“智障吧?”駱有成覺得這兩個人莫名其妙,“你們去打我兄弟和打我有區別嗎?你們不看我,我的小釘釘就不會紮你嗎?咦……我的釘子呢?”
駱有成急忙四下張望,卻發現孿生兄弟的一位,半跪在那裏,滿臉悲苦,嘴裏還咬著一根布條,右手顫顫地伸向左側大腿。原來駱有成被路人甲推了一把,嗡嗡釘失了準頭,紮在這位仁兄大腿上了。大概是勢能不足的緣故,釘子隻紮進了三分之一,一大半都露在外麵。

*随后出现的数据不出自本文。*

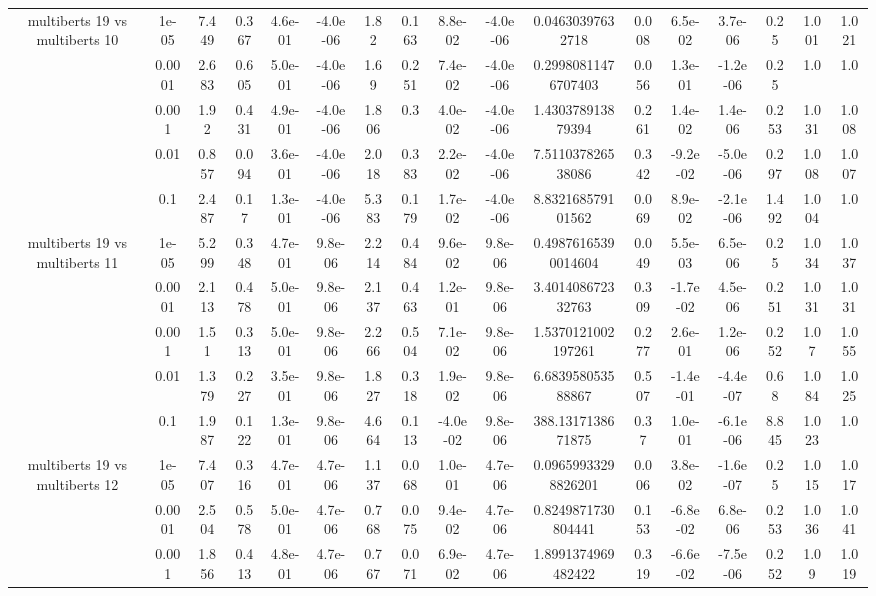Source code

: \begin{tabular}{|c|c|c|c|c|c|c|c|c|c|c|c|c|c|c|c|c|}
\hline
\multirow{5}{*}{multiberts 19 vs multiberts 10} & 1e-05 & 7.449 & 0.367 & 4.6e-01 & -4.0e-06 & 1.82 & 0.163 & 8.8e-02 & -4.0e-06 & 0.04630397632718 & 0.008 & 6.5e-02 & 3.7e-06 & 0.25 & 1.001 & 1.021 \\
 & 0.0001 & 2.683 & 0.605 & 5.0e-01 & -4.0e-06 & 1.69 & 0.251 & 7.4e-02 & -4.0e-06 & 0.29980811476707403 & 0.056 & 1.3e-01 & -1.2e-06 & 0.25 & 1.0 & 1.0 \\
 & 0.001 & 1.92 & 0.431 & 4.9e-01 & -4.0e-06 & 1.806 & 0.3 & 4.0e-02 & -4.0e-06 & 1.430378913879394 & 0.261 & 1.4e-02 & 1.4e-06 & 0.253 & 1.031 & 1.008 \\
 & 0.01 & 0.857 & 0.094 & 3.6e-01 & -4.0e-06 & 2.018 & 0.383 & 2.2e-02 & -4.0e-06 & 7.511037826538086 & 0.342 & -9.2e-02 & -5.0e-06 & 0.297 & 1.008 & 1.007 \\
 & 0.1 & 2.487 & 0.17 & 1.3e-01 & -4.0e-06 & 5.383 & 0.179 & 1.7e-02 & -4.0e-06 & 8.832168579101562 & 0.069 & 8.9e-02 & -2.1e-06 & 1.492 & 1.004 & 1.0 \\
\hline
\multirow{5}{*}{multiberts 19 vs multiberts 11} & 1e-05 & 5.299 & 0.348 & 4.7e-01 & 9.8e-06 & 2.214 & 0.484 & 9.6e-02 & 9.8e-06 & 0.49876165390014604 & 0.049 & 5.5e-03 & 6.5e-06 & 0.25 & 1.034 & 1.037 \\
 & 0.0001 & 2.113 & 0.478 & 5.0e-01 & 9.8e-06 & 2.137 & 0.463 & 1.2e-01 & 9.8e-06 & 3.401408672332763 & 0.309 & -1.7e-02 & 4.5e-06 & 0.251 & 1.031 & 1.031 \\
 & 0.001 & 1.51 & 0.313 & 5.0e-01 & 9.8e-06 & 2.266 & 0.504 & 7.1e-02 & 9.8e-06 & 1.5370121002197261 & 0.277 & 2.6e-01 & 1.2e-06 & 0.252 & 1.07 & 1.055 \\
 & 0.01 & 1.379 & 0.227 & 3.5e-01 & 9.8e-06 & 1.827 & 0.318 & 1.9e-02 & 9.8e-06 & 6.683958053588867 & 0.507 & -1.4e-01 & -4.4e-07 & 0.68 & 1.084 & 1.025 \\
 & 0.1 & 1.987 & 0.122 & 1.3e-01 & 9.8e-06 & 4.664 & 0.113 & -4.0e-02 & 9.8e-06 & 388.1317138671875 & 0.37 & 1.0e-01 & -6.1e-06 & 8.845 & 1.023 & 1.0 \\
\hline
\multirow{5}{*}{multiberts 19 vs multiberts 12} & 1e-05 & 7.407 & 0.316 & 4.7e-01 & 4.7e-06 & 1.137 & 0.068 & 1.0e-01 & 4.7e-06 & 0.09659933298826201 & 0.006 & 3.8e-02 & -1.6e-07 & 0.25 & 1.015 & 1.017 \\
 & 0.0001 & 2.504 & 0.578 & 5.0e-01 & 4.7e-06 & 0.768 & 0.075 & 9.4e-02 & 4.7e-06 & 0.8249871730804441 & 0.153 & -6.8e-02 & 6.8e-06 & 0.253 & 1.036 & 1.041 \\
 & 0.001 & 1.856 & 0.413 & 4.8e-01 & 4.7e-06 & 0.767 & 0.071 & 6.9e-02 & 4.7e-06 & 1.8991374969482422 & 0.319 & -6.6e-02 & -7.5e-06 & 0.252 & 1.09 & 1.019 \\

\end{tabular}
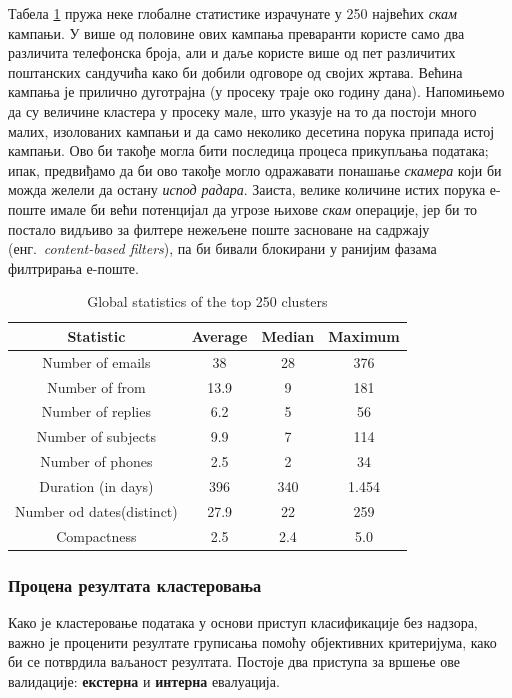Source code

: \documentclass[a4paper]{article}
\begin{document}
Табела \ref{tab:tabela4} пружа неке глобалне статистике израчунате у 250 највећих \emph{скам} кампањи. У више од половине ових кампања преваранти користе само два различита телефонска броја, али и даље користе више од пет различитих поштанских сандучића како би добили одговоре од својих жртава. Већина кампања је прилично дуготрајна (у просеку траје око годину дана). Напомињемо да су величине кластера у просеку мале, што указује на то да постоји много малих, изолованих кампањи и да само неколико десетина порука припада истој кампањи. Ово би такође могла бити последица процеса прикупљања података; ипак, предвиђамо да би ово такође могло одражавати понашање \emph{скамера} који би можда желели да остану \emph{испод радара}. Заиста, велике количине истих порука е-поште имале би већи потенцијал да угрозе њихове \emph{скам} операције, јер би то постало видљиво за филтере нежељене поште засноване на садржају (енг.~{\em content-based filters}), па би бивали блокирани у ранијим фазама филтрирања е-поште. 


\begin{table}[h!]
\begin{center}
\caption{Global statistics of the top 250 clusters}
\begin{tabular}{|c|c|c|c|} \hline
\textbf{Statistic} & \textbf{Average} & \textbf{Median} & \textbf{Maximum} \\ \hline
Number of emails & 38 & 28 & 376\\ \hline
Number of from & 13.9 & 9 & 181\\ \hline
Number of replies & 6.2 & 5 & 56\\ \hline
Number of subjects & 9.9 & 7 & 114\\ \hline
Number of phones & 2.5 & 2 & 34\\ \hline
Duration (in days) & 396 & 340 & 1.454\\ \hline
Number od dates(distinct) & 27.9 & 22 & 259\\ \hline
Compactness & 2.5 & 2.4 & 5.0\\ \hline
\end{tabular}
\label{tab:tabela4}
\end{center}
\end{table}

\subsubsection{Процена резултата кластеровања}
Како је кластеровање података у основи приступ класификације без надзора, важно је проценити резултате груписања помоћу објективних критеријума, како би се потврдила ваљаност резултата. Постоје два приступа за вршење ове валидације: \textbf{екстерна} и \textbf{интерна} евалуација.
\end{document}
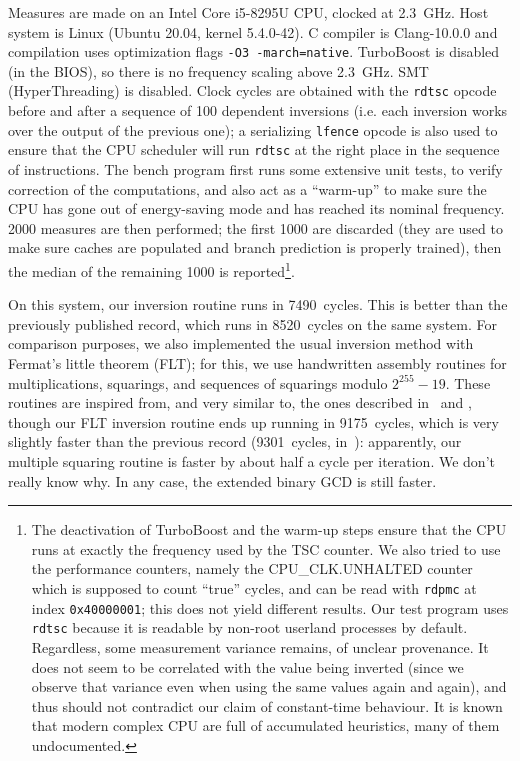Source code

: \documentclass{llncs}
\begin{document}
Measures are made on an Intel Core i5-8295U CPU, clocked at 2.3~GHz.
Host system is Linux (Ubuntu 20.04, kernel 5.4.0-42). C compiler is
Clang-10.0.0 and compilation uses optimization flags
\verb+-O3 -march=native+. TurboBoost is disabled (in the BIOS), so there
is no frequency scaling above 2.3~GHz. SMT (HyperThreading) is disabled.
Clock cycles are obtained with the \verb+rdtsc+ opcode before and after
a sequence of 100 dependent inversions (i.e. each inversion works over
the output of the previous one); a serializing \verb+lfence+ opcode is
also used to ensure that the CPU scheduler will run \verb+rdtsc+ at the
right place in the sequence of instructions. The bench program first
runs some extensive unit tests, to verify correction of the
computations, and also act as a ``warm-up'' to make sure the CPU has
gone out of energy-saving mode and has reached its nominal frequency.
2000 measures are then performed; the first 1000 are discarded (they are
used to make sure caches are populated and branch prediction is properly
trained), then the median of the remaining 1000 is reported\footnote{The
deactivation of TurboBoost and the warm-up steps ensure that the CPU
runs at exactly the frequency used by the TSC counter. We also tried to
use the performance counters, namely the CPU\_CLK.UNHALTED counter which
is supposed to count ``true'' cycles, and can be read with
\texttt{rdpmc} at index \texttt{0x40000001}; this does not yield
different results. Our test program uses \texttt{rdtsc} because it is
readable by non-root userland processes by default. Regardless, some
measurement variance remains, of unclear provenance. It does not seem to
be correlated with the value being inverted (since we observe that
variance even when using the same values again and again), and thus
should not contradict our claim of constant-time behaviour. It is known
that modern complex CPU are full of accumulated heuristics, many of them
undocumented.}.

On this system, our inversion routine runs in 7490~cycles. This is
better than the previously published record\cite{BerYan2019}, which runs
in 8520~cycles on the same system. For comparison purposes, we also
implemented the usual inversion method with Fermat's little theorem
(FLT); for this, we use handwritten assembly routines for
multiplications, squarings, and sequences of squarings modulo
$2^{255}-19$. These routines are inspired from, and very similar to, the
ones described in~\cite{OliLopHisFazRod2017} and \cite{NatSar2018},
though our FLT inversion routine ends up running in 9175~cycles, which
is very slightly faster than the previous record (9301~cycles,
in~\cite{NatSar2018}): apparently, our multiple squaring routine is
faster by about half a cycle per iteration. We don't really know why. In
any case, the extended binary GCD is still faster.
\end{document}
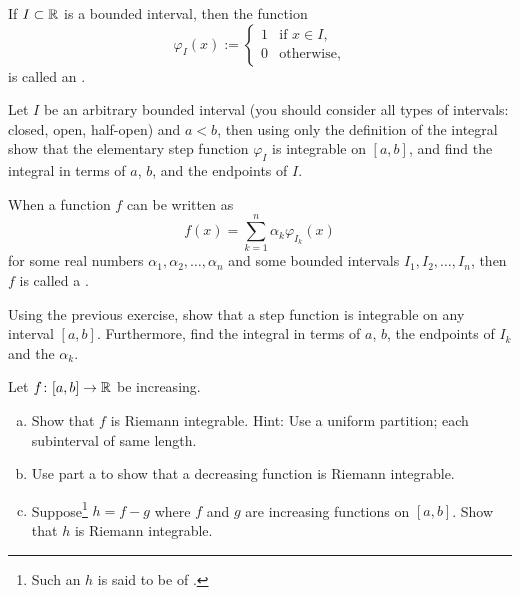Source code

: \begin{exnote}
If $I \subset {\mathbb{R}}$ is a bounded interval, then
the function
\begin{equation*}
\varphi_I(x) :=
\begin{cases}
1 & \text{if $x \in I$,} \\
0 & \text{otherwise,}
\end{cases}
\end{equation*}
is called an \emph{}.
\end{exnote}

\begin{exercise}
Let $I$ be an arbitrary bounded interval (you should consider all types
of intervals: closed, open, half-open) and $a < b$, then
using only the definition of the integral
show that
the elementary step function $\varphi_I$ is integrable
on $[a,b]$, and find the integral in terms of $a$, $b$, and the
endpoints of $I$.
\end{exercise}

\begin{exnote}
When a function $f$ can be written as
\begin{equation*}
f(x) = \sum_{k=1}^n \alpha_k \varphi_{I_k} (x)
\end{equation*}
for some real numbers $\alpha_1,\alpha_2, \ldots, \alpha_n$
and some bounded intervals $I_1,I_2,\ldots,I_n$, then 
$f$ is called a \emph{}.
\end{exnote}

\begin{exercise}
Using the previous exercise, show that a step function is integrable
on any interval $[a,b]$.  Furthermore, find the integral in terms of
$a$, $b$, the endpoints of $I_k$ and the $\alpha_k$.
\end{exercise}

\begin{exercise}
\label{exercise:boundedvariationintegrable}
Let $f \colon [a,b] \to {\mathbb{R}}$ be increasing.
\begin{enumerate}[a)]
\item
Show that $f$ is Riemann
integrable.  Hint: Use a uniform partition; each subinterval of same length.
\item
Use part a to show that a decreasing function is Riemann
integrable.
\item
Suppose\footnote{Such an $h$ is said to be of \emph{}.}
$h = f-g$ where $f$ and $g$ are increasing
functions on $[a,b]$.  Show that $h$ is Riemann integrable.
\end{enumerate}
\end{exercise}


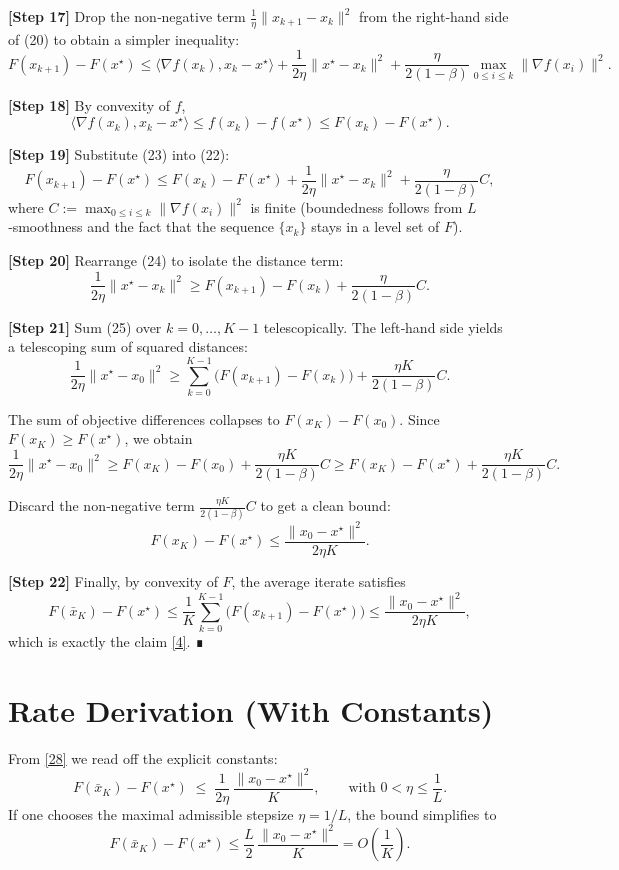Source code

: \documentclass{article}
\begin{document}
\noindent\textbf{[Step 17]}  Drop the non‑negative term $\frac{1}{\eta}\|x_{k+1}-x_{k}\|^{2}$ from the right‑hand side of (20) to obtain a simpler inequality:
\[
F(x_{k+1})-F(x^{\star})
\le \langle\nabla f(x_{k}),x_{k}-x^{\star}\rangle
+\frac{1}{2\eta}\|x^{\star}-x_{k}\|^{2}
+\frac{\eta}{2(1-\beta)}\max_{0\le i\le k}\|\nabla f(x_{i})\|^{2}. \tag{22}
\]

\noindent\textbf{[Step 18]}  By convexity of $f$,
\[
\langle\nabla f(x_{k}),x_{k}-x^{\star}\rangle
\le f(x_{k})-f(x^{\star})\le F(x_{k})-F(x^{\star}). \tag{23}
\]

\noindent\textbf{[Step 19]}  Substitute (23) into (22):
\[
F(x_{k+1})-F(x^{\star})
\le F(x_{k})-F(x^{\star})
+\frac{1}{2\eta}\|x^{\star}-x_{k}\|^{2}
+\frac{\eta}{2(1-\beta)}C, \tag{24}
\]
where $C:=\max_{0\le i\le k}\|\nabla f(x_{i})\|^{2}$ is finite (boundedness follows from $L$‑smoothness and the fact that the sequence $\{x_{k}\}$ stays in a level set of $F$).

\noindent\textbf{[Step 20]}  Rearrange (24) to isolate the distance term:
\[
\frac{1}{2\eta}\|x^{\star}-x_{k}\|^{2}
\ge F(x_{k+1})-F(x_{k}) +\frac{\eta}{2(1-\beta)}C. \tag{25}
\]

\noindent\textbf{[Step 21]}  Sum (25) over $k=0,\dots,K-1$ telescopically. The left‑hand side yields a telescoping sum of squared distances:
\[
\frac{1}{2\eta}\|x^{\star}-x_{0}\|^{2}
\ge \sum_{k=0}^{K-1}\bigl(F(x_{k+1})-F(x_{k})\bigr)
+\frac{\eta K}{2(1-\beta)}C. \tag{26}
\]

The sum of objective differences collapses to $F(x_{K})-F(x_{0})$. Since $F(x_{K})\ge F(x^{\star})$, we obtain
\[
\frac{1}{2\eta}\|x^{\star}-x_{0}\|^{2}
\ge F(x_{K})-F(x_{0})+\frac{\eta K}{2(1-\beta)}C
\ge F(x_{K})-F(x^{\star})+\frac{\eta K}{2(1-\beta)}C. \tag{27}
\]

Discard the non‑negative term $\frac{\eta K}{2(1-\beta)}C$ to get a clean bound:
\[
F(x_{K})-F(x^{\star})\le \frac{\|x_{0}-x^{\star}\|^{2}}{2\eta K}. \tag{28}
\]

\noindent\textbf{[Step 22]}  Finally, by convexity of $F$, the average iterate satisfies
\[
F(\bar{x}_{K})-F(x^{\star})\le\frac{1}{K}\sum_{k=0}^{K-1}\bigl(F(x_{k+1})-F(x^{\star})\bigr)
\le\frac{\|x_{0}-x^{\star}\|^{2}}{2\eta K}, 
\]
which is exactly the claim \eqref{4}.  ∎

\section*{Rate Derivation (With Constants)}
From \eqref{28} we read off the explicit constants:
\[
\boxed{\;
F(\bar{x}_{K})-F(x^{\star})\;\le\;\frac{1}{2\eta}\,\frac{\|x_{0}-x^{\star}\|^{2}}{K},
\qquad\text{with }0<\eta\le\frac{1}{L}.
\;}
\]
If one chooses the maximal admissible stepsize $\eta=1/L$, the bound simplifies to
\[
F(\bar{x}_{K})-F(x^{\star})\le \frac{L}{2}\,\frac{\|x_{0}-x^{\star}\|^{2}}{K}=O\!\left(\frac{1}{K}\right).
\]
\end{document}
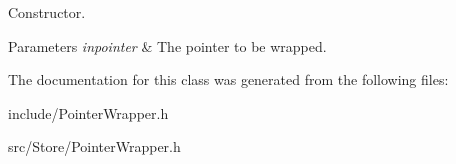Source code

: Constructor. 


\begin{DoxyParams}{Parameters}
{\em inpointer} & The pointer to be wrapped. \\
\hline
\end{DoxyParams}


The documentation for this class was generated from the following files\-:\begin{DoxyCompactItemize}
\item 
include/Pointer\-Wrapper.\-h\item 
src/\-Store/Pointer\-Wrapper.\-h\end{DoxyCompactItemize}
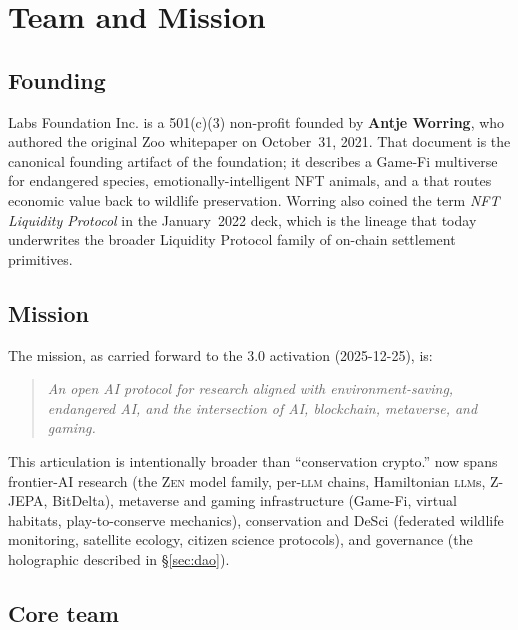 \section{Team and Mission}
\label{sec:team}

\subsection{Founding}

\Zoo{} Labs Foundation Inc. is a 501(c)(3) non-profit founded by
\textbf{Antje Worring}, who authored the original Zoo whitepaper on
October~31, 2021. That document is the canonical founding artifact of
the foundation; it describes a Game-Fi multiverse for endangered species,
emotionally-intelligent NFT animals, and a \DAO{} that routes economic
value back to wildlife preservation. Worring also coined the term
\emph{NFT Liquidity Protocol} in the January~2022 deck, which is the
lineage that today underwrites the broader Liquidity Protocol family of
on-chain settlement primitives.

\subsection{Mission}

The \Zoo{} mission, as carried forward to the \Quasar{} 3.0 activation
(2025-12-25), is:

\begin{quote}\itshape
An open AI protocol for research aligned with environment-saving,
endangered AI, and the intersection of AI, blockchain, metaverse, and
gaming.
\end{quote}

This articulation is intentionally broader than ``conservation crypto.''
\Zoo{} now spans frontier-AI research (the \textsc{Zen} model family,
per-\textsc{llm} chains, Hamiltonian \textsc{llm}s, Z-JEPA, BitDelta),
metaverse and gaming infrastructure (Game-Fi, virtual habitats,
play-to-conserve mechanics), conservation and DeSci (federated wildlife
monitoring, satellite ecology, citizen science protocols), and
governance (the holographic \DAO{} described in \S\ref{sec:dao}).

\subsection{Core team}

駱有成心生鄙夷:“原來是個中看不中用的,虧得我剛才還為你哥倆點讚,這點小傷,岩山眉頭都不會眨一下。”
意念發動,嗡嗡釘拔出,飛上半空。
看著腿上冒血的小洞,那個長著三隻手的精壯漢子一聲淒楚悲呼,眼睛一翻,身子向後倒去。
駱有成使勁眨了眨眼睛,釘釘一個不穩差點掉下來:“什麽情況?連暈血的慫貨都敢出來打劫了?”今天毀三觀了,沒錯,出門沒看黃曆。
這邊完事了,得幫幫岩山了。駱有成拍拍手,目光轉向岩山的戰團,一看嚇了一跳——畫風有點歪。人圍得太密,看不到岩山,隻能看到箱子。橡皮筋羅圈腿忽上忽下地跳著鞭腿舞,和箱子進行一次又一次的親密接觸,箱子東倒西歪,偏偏又不倒。剛才看到的兩個智障在戰圈的右手邊,擠不進去,就舉著棍子呐喊助威。所有人都很嗨,就連被人圍著群毆的岩山,也嗷嗷叫著,貌似很嗨皮。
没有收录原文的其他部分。